My husband is a wonderful man, let me just say that right from the jump.  He listens to what I say and, with perfect timing, shows me just how much he listens to me.  Now, if you must know anything about me, know this, I am someone who is big on "inspiration".  What I mean is, I have to be inspired in order to do things.  If I'm going to clean house, I have to have some cleaning "inspiring" music playing.  If I'm going to work on homework, I have to have some homework inspiring snacks to munch on.  And if I'm going to write, I have to have something to write my ideas in that inspires my ideas. 

My husband never ceases to amaze me with his incredible listening skills.

About a month ago, we were laying in bed, just thinking and talking before going to bed and I ran down the story I had running through my head for a few years now.  I told him the ins and outs, the ups and downs, the tie ins, the references I wanted to make and he even helped me by contributing and bouncing ideas off me.  It was a fantastic way to go to sleep!

So, flash forward to Valentines Day...

It's been a horrible day for me.  I had to work that night at midnight to start a graveyard shift at work, I was stressed out because I had an exam the next day at school in my worst subject (math, argh!), Sammi (our 4 month old) decided that now would be a great time to go on a nursing strike, and Katie (our 10 year old) was having some issues at school with her friends and boys and, well, you get the picture.  On top of all that, I had my first "womanly visitor" start 3 days prior and it was my first one since Sammi was born, so it was horrible! I bought my husband 2 mylar balloons that said "I Love You" in ballooney letters and "Happy Valentines Day" on the other, I bought food for breakfast, grits, eggs, biscuits and fruit.  Hubby wasn't hungry.  So instead we cuddled in bed and talked.

Later that day he decided he wanted to go and "get something".  So he takes Katie and heads out, leaving me with Sammi and about 5 hours before I have to leave for work.  He comes back, and I'll admit, I was a little miffed because I should be getting some sleep before work, but he's trying to do something nice and I've gotten used to running on no sleep and fumes from Tuesday through Saturday, so I'll deal.  He bought our daughters gifts and gave them their gifts, then he hands me a bag.  It was cute because it was a silver bag (I hate gold) and he wrapped both my gifts the way I normally wrap gifts, with the tissue paper popping out of the bag, it was cute!  I opened the small one first on his request and it was an artist I had been listening to recently who is really my inspiration music right about now, Cee-Lo Green "Ladykiller".  YES!  And, after many thanks and kisses, I open the next one...

It is a leather bound journal, with a romanesque picture on front...it's so beautiful...it's so amazing...it's so inspiring!

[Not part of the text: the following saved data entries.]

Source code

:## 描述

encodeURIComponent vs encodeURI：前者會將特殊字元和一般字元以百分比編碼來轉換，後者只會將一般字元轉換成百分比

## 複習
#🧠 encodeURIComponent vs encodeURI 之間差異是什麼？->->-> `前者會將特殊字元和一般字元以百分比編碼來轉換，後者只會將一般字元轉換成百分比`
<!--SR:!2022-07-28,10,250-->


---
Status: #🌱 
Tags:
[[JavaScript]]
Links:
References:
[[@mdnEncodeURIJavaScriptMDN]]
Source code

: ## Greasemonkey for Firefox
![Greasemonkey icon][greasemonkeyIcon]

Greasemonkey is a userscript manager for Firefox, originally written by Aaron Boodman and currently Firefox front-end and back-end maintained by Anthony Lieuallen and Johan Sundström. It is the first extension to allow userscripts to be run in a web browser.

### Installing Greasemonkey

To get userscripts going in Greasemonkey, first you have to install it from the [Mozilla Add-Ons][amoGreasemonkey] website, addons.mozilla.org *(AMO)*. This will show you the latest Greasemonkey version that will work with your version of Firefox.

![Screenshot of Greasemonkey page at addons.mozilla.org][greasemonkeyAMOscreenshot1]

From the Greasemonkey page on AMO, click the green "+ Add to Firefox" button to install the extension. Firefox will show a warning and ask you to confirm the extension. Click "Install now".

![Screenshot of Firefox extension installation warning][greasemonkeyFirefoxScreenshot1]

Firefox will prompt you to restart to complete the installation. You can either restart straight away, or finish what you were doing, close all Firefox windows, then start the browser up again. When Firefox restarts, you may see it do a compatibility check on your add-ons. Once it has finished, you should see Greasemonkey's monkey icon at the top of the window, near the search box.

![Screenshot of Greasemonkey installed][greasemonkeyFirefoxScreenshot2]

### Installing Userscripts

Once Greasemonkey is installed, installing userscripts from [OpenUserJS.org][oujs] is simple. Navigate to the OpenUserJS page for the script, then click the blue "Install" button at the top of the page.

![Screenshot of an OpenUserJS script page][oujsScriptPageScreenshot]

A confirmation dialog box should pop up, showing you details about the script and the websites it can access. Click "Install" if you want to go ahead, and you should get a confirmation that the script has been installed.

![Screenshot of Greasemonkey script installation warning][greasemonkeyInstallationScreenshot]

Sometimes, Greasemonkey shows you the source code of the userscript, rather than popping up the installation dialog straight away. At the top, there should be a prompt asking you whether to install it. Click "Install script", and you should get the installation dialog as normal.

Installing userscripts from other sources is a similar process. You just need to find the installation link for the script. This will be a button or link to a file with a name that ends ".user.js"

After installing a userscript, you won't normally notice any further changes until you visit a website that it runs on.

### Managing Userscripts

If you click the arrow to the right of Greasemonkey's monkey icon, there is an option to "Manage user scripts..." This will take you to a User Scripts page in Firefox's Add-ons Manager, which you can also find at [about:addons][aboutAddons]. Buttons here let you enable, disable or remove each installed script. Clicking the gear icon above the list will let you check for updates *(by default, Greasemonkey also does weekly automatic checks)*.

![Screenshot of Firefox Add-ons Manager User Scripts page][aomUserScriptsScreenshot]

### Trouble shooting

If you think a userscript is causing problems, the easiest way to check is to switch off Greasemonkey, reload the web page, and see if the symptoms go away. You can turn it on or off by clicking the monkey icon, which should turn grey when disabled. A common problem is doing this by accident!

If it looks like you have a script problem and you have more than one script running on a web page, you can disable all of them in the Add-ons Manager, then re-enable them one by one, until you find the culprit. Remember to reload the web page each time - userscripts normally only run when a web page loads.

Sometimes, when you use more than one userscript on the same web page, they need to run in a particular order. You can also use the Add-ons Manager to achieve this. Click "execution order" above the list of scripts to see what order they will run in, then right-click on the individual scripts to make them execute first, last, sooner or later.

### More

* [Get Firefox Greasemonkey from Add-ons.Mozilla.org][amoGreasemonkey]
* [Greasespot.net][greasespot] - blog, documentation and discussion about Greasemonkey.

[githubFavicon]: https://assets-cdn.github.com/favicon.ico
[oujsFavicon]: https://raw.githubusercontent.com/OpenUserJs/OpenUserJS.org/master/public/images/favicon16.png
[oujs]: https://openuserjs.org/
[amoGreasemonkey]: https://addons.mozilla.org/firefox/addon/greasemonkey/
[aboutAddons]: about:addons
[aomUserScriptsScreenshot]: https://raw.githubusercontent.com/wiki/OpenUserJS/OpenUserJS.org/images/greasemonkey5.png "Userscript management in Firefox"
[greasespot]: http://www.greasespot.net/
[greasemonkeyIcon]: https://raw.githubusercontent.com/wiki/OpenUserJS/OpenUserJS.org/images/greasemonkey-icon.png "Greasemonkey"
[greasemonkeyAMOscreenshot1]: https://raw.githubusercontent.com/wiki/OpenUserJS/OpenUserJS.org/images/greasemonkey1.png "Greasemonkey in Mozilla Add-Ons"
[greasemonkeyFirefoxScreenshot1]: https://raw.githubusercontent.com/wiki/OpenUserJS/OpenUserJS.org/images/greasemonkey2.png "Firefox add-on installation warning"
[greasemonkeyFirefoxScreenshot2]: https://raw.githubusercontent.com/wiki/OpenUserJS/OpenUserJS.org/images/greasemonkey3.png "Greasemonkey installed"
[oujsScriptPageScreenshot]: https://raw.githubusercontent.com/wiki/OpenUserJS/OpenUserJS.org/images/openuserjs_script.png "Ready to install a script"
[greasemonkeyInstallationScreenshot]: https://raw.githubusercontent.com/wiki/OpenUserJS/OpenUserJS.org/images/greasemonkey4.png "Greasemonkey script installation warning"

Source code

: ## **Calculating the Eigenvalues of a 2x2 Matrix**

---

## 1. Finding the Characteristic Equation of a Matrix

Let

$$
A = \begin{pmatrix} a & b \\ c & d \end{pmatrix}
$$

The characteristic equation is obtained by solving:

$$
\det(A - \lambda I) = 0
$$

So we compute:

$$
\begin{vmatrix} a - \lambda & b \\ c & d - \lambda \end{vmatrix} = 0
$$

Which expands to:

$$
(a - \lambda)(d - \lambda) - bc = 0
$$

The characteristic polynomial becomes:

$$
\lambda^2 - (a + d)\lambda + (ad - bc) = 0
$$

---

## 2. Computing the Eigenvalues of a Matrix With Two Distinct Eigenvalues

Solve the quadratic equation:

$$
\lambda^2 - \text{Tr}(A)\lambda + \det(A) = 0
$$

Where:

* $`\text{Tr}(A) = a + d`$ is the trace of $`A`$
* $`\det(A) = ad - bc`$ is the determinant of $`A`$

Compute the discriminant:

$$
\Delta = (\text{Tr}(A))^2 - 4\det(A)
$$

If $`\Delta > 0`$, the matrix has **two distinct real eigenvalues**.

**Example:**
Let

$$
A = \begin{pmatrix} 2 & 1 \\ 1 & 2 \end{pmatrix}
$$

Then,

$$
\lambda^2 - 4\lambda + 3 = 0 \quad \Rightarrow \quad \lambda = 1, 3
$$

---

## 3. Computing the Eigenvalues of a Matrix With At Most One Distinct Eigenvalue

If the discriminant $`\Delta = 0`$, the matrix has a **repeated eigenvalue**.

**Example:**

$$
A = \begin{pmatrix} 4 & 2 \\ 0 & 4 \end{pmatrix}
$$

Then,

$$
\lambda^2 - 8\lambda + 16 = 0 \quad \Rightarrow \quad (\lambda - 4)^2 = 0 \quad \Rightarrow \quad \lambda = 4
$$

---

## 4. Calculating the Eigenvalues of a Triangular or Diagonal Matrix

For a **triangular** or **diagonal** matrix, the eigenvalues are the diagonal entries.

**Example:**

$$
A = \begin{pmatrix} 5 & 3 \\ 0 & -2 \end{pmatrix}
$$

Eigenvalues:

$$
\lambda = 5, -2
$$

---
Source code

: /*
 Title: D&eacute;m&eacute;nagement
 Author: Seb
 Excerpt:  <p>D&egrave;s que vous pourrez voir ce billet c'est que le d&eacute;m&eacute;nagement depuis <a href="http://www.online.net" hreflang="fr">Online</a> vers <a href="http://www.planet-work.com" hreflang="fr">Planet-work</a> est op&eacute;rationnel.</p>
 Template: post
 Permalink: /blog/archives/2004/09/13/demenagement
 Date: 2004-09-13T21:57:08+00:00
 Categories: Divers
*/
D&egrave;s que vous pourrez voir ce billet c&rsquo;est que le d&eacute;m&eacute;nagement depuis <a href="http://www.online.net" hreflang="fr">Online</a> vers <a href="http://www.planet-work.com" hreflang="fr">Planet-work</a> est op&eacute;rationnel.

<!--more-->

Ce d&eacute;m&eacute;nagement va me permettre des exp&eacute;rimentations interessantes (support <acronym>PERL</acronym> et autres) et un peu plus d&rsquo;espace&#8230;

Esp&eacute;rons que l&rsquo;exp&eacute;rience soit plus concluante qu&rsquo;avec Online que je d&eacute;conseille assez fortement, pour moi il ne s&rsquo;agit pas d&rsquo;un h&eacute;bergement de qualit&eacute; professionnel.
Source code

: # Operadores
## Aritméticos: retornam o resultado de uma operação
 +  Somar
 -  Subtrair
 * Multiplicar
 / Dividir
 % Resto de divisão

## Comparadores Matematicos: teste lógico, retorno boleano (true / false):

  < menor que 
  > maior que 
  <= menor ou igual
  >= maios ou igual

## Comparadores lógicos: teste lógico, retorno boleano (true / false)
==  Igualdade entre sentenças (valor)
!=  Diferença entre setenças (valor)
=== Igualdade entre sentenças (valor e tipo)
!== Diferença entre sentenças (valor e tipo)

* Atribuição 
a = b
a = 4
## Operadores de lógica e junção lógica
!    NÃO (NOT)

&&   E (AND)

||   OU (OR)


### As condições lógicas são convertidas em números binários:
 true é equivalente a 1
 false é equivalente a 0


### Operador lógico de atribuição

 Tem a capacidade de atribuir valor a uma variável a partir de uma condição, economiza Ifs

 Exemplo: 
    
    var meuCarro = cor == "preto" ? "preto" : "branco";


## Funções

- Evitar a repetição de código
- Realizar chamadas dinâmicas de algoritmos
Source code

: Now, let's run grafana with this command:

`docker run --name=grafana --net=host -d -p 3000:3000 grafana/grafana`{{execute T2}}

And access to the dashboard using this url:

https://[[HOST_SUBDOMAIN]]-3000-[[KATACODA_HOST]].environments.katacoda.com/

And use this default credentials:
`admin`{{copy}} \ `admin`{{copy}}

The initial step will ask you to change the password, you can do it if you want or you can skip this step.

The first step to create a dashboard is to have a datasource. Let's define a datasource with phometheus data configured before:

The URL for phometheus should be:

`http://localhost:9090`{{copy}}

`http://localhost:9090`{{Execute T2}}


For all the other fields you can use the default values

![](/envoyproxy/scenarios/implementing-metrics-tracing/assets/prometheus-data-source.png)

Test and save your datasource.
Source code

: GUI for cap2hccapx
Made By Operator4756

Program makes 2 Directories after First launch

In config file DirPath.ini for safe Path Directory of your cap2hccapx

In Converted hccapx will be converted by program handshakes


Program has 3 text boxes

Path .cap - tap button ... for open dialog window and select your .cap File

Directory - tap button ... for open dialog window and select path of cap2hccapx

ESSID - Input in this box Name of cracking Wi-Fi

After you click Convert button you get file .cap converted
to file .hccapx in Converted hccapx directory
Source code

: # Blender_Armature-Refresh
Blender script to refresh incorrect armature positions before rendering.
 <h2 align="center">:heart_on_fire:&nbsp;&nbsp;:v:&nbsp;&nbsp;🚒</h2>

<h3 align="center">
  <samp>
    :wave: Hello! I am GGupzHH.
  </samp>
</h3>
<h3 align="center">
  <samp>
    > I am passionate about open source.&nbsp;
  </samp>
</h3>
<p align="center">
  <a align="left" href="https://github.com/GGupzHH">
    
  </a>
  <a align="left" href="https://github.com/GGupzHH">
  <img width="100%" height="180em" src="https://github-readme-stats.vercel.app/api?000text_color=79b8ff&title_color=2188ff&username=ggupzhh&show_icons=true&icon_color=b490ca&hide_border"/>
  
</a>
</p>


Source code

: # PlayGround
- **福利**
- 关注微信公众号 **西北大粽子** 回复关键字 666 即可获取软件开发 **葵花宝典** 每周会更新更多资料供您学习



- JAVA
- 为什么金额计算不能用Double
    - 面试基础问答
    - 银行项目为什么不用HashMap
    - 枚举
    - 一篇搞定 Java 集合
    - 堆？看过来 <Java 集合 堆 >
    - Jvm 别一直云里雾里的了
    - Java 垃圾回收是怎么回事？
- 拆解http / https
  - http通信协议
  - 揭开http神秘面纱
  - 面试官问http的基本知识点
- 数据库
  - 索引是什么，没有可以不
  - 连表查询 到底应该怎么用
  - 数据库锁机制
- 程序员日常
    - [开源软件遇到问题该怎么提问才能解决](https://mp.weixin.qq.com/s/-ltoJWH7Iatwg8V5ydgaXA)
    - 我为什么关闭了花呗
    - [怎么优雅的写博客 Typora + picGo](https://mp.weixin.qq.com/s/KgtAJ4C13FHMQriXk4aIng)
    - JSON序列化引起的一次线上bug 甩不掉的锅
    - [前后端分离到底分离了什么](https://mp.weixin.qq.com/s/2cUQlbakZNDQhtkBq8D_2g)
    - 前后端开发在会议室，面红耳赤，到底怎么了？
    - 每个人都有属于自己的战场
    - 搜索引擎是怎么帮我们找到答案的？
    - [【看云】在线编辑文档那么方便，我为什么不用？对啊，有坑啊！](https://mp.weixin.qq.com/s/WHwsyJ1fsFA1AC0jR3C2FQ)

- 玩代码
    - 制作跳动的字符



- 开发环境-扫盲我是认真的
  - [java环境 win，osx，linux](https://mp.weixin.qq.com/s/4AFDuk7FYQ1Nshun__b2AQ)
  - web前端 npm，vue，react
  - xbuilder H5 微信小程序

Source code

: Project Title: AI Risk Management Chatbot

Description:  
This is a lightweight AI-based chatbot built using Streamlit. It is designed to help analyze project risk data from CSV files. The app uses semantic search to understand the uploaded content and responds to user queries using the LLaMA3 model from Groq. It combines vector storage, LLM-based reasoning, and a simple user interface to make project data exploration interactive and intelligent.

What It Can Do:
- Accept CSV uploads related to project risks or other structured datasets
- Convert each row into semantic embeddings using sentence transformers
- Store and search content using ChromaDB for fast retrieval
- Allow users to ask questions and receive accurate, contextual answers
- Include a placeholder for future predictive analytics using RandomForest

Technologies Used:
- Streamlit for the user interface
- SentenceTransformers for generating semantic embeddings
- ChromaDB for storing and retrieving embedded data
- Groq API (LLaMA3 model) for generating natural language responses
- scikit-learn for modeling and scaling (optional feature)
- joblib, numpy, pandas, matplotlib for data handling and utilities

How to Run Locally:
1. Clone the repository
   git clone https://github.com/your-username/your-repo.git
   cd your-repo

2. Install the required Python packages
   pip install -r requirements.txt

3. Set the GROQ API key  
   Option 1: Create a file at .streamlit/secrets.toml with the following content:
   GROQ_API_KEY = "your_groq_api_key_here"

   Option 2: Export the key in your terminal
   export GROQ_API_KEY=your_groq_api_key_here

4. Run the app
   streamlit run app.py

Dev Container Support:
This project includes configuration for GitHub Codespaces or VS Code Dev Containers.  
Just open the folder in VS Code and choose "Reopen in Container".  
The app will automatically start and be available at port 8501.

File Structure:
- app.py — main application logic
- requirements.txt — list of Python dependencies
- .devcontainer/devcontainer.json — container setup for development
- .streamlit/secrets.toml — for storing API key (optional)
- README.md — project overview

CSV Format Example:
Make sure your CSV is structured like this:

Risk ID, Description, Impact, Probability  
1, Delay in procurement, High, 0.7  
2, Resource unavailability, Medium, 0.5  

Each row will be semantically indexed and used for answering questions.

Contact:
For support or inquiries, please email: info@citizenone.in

He says "I think you need this because it will help you write down your ideas for your book.  I hope this helps you get your mind going.  Do you like it?"  I SO like it!  I love it!  Wow...I'm in shock almost...he listened and remembered...wow...  I have the worst memory when it comes to stuff like that, but, to him, it's like second nature.  I admire him for that, and I love him for that too! 

My family is very supportive, they are the reasons I go without sleep for days on end, they are why I work my butt off to work and go to school the way I do.  They are my support and my inspiration, and they are why I am starting this journey.